- _Action item_:
Every line in the records below between the one holding "- Единая платформа анализа данных." and the one holding "дополнительными таблицами измерений.", inclusive, is to be set down exactly; all other lines are to be left out.

- _Recorded information_:
┌──

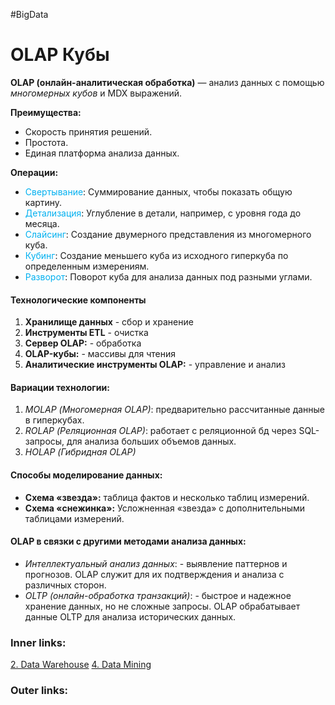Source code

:#BigData

# OLAP Кубы

**OLAP (онлайн-аналитическая обработка)** — анализ данных с помощью *многомерных кубов* и MDX выражений.

**Преимущества:**
- Скорость принятия решений.
- Простота.
- Единая платформа анализа данных.

**Операции:**
- <font color="#00b0f0">Свертывание</font>: Суммирование данных, чтобы показать общую картину.
- <font color="#00b0f0">Детализация</font>: Углубление в детали, например, с уровня года до месяца.
- <font color="#00b0f0">Слайсинг</font>: Создание двумерного представления из многомерного куба.
- <font color="#00b0f0">Кубинг</font>: Создание меньшего куба из исходного гиперкуба по определенным измерениям.
- <font color="#00b0f0">Разворот</font>: Поворот куба для анализа данных под разными углами.

#### Технологические компоненты
1. **Хранилище данных** - сбор и хранение
2. **Инструменты ETL** - очистка
3. **Сервер OLAP:** - обработка
4. **OLAP-кубы:** - массивы для чтения
5. **Аналитические инструменты OLAP:** - управление и анализ

#### Вариации технологии:
1. *MOLAP (Многомерная OLAP)*:  предварительно рассчитанные данные в гиперкубах.
2. *ROLAP (Реляционная OLAP)*: работает с реляционной бд через SQL-запросы, для анализа больших объемов данных.
3. *HOLAP (Гибридная OLAP)*

#### Способы моделирование данных:
- **Схема «звезда»:** таблица фактов и несколько таблиц измерений.
- **Схема «снежинка»:** Усложненная «звезда» с дополнительными таблицами измерений.

#### OLAP в связки с другими методами анализа данных:
- *Интеллектуальный анализ данных*: - выявление паттернов и прогнозов. OLAP служит для их подтверждения и анализа с различных сторон.
- *OLTP (онлайн-обработка транзакций)*: - быстрое и надежное хранение данных, но не сложные запросы. OLAP обрабатывает данные OLTP для анализа исторических данных.

### Inner links:
[2. Data Warehouse](2.%20Knowledge/IT%20продукты/Big%20Data/2.%20Data%20Warehouse.md)
[4. Data Mining](2.%20Knowledge/IT%20продукты/Big%20Data/4.%20Data%20Mining.md)

### Outer links:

└──

- _Problem solution_:
- Единая платформа анализа данных.

**Операции:**
- <font color="#00b0f0">Свертывание</font>: Суммирование данных, чтобы показать общую картину.
- <font color="#00b0f0">Детализация</font>: Углубление в детали, например, с уровня года до месяца.
- <font color="#00b0f0">Слайсинг</font>: Создание двумерного представления из многомерного куба.
- <font color="#00b0f0">Кубинг</font>: Создание меньшего куба из исходного гиперкуба по определенным измерениям.
- <font color="#00b0f0">Разворот</font>: Поворот куба для анализа данных под разными углами.

#### Технологические компоненты
1. **Хранилище данных** - сбор и хранение
2. **Инструменты ETL** - очистка
3. **Сервер OLAP:** - обработка
4. **OLAP-кубы:** - массивы для чтения
5. **Аналитические инструменты OLAP:** - управление и анализ

#### Вариации технологии:
1. *MOLAP (Многомерная OLAP)*:  предварительно рассчитанные данные в гиперкубах.
2. *ROLAP (Реляционная OLAP)*: работает с реляционной бд через SQL-запросы, для анализа больших объемов данных.
3. *HOLAP (Гибридная OLAP)*

#### Способы моделирование данных:
- **Схема «звезда»:** таблица фактов и несколько таблиц измерений.
- **Схема «снежинка»:** Усложненная «звезда» с дополнительными таблицами измерений.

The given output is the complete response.